I was in the first convoy of detainees that made their way to PULAPOL (bus number 4) and this was perhaps the highlight of the day for me. Everyone in the bus had the right to be scared, anxious and worried about their fate. But for some reason we started to wave to the police and other protesters that lined up the street. It’s amazing how the friendly smiles and waves of fellow citizen made us happy as we were brought to PULAPOL for our statement.
When we arrived there we were body searched and segregated for ‘processing’, as we waited for our turns as more and more buses and trucks made their way to PULAPOL. When my name was called, I was given back my identification card and was instructed to go to make my ‘statement’ but instead the officer just took my name, IC no., address, phone number and asked for my occupation. No statement was made and later my picture was taken as part of their capture for OPS AMAN (Oh the irony).
The police did provide us with snacks (bread and water) as well as dinner (white rice and chicken curry which I didn’t eat) as we waited for our release. As the hours slowly ticked, more and more detainees started to arrive and lawyers are still prevented from entering the area. At this point we were told no charges are being brought to us and they are in the process of releasing us from PULAPOL. However the process seems rather intentionally elongated, if not inherently inefficient.
I managed to call my friend to pick me up at PULAPOL after I am released, but the police decided to take us on the bus to Hentian Duta to drop us off. During this process, the police did not inform us of where we are being released and I recalled the destinations vary between Bandar Tasik Selatan as well as to the front gate of PULAPOL. I arrived at Hentian Duta around 4:00 AM before my friend picked me up and send me back to my car.
There were many irregularities and inconsistencies in the way the police handles this situation; from my observation:
1. The police did not clarify with the detainees whether we were being arrested or detained?
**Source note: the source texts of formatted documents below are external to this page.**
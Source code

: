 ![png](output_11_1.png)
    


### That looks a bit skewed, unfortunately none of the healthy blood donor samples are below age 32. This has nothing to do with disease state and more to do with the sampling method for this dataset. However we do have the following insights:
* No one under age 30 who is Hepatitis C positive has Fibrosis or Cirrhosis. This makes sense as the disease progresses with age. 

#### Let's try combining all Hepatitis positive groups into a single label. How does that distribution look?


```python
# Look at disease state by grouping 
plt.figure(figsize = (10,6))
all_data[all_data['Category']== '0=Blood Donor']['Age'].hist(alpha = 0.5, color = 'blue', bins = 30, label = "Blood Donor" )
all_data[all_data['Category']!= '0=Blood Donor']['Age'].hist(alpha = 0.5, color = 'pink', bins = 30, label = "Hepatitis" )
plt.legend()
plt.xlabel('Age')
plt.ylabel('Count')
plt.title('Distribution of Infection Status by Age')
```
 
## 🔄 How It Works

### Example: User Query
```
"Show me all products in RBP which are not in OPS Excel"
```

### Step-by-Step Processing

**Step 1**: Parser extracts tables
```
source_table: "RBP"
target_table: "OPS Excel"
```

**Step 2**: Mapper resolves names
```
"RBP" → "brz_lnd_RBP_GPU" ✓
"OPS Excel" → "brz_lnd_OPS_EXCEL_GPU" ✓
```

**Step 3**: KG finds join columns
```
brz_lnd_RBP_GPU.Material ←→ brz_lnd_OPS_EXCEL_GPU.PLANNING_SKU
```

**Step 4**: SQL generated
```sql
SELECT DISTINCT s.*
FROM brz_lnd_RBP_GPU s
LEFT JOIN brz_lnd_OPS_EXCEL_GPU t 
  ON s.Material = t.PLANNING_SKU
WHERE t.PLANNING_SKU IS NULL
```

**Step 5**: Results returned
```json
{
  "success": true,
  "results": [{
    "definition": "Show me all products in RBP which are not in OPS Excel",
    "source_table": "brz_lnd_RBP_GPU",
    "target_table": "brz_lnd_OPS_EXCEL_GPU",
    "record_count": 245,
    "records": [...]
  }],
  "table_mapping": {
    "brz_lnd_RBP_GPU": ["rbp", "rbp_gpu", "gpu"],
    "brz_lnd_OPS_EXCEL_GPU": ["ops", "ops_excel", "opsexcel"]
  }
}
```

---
2. The police did not clarify what laws had been broken and if we were not being arrested why were we not allowed to leave?
3. The police did not take our statements and what was the purpose of the information that was given?
4. Why was women, children, elderly and the injured detained with the rest?
5. Why we were not allowed to meet with our lawyers who were waiting outside the PULAPOL gate?
So I managed to get back home around 5amand pretty much slept through the day. It was certainly an eventful event and I hope the government listed to us and heed our demands for clean and transparent election. Bersih 3.0 was not necessary if the government promised to reform the election commission and guarantee free and fair election for the upcoming general election. This is after all basic human liberties to choose our own elected representatives.
So the question still remains, what story will my generation be remembered for?
Hopefully my generation will be known for making Malaysia a home for Malaysians – regardless of race, religion and belief.
I want my generation to be known as a generation that stood up for what we believe in.
I want my generation to be known as a generation that took action instead of being passive commentators.
I want my generation to be known as a generation that is not afraid of intimidation.
I want my generation to be known as a generation that reminded the government of its duties.
Most importantly, I want my generation to be known for our undying love for our country and its citizens.
* This is the personal opinion of the writer or publication and does not necessarily represent the views of The Malaysian Insider.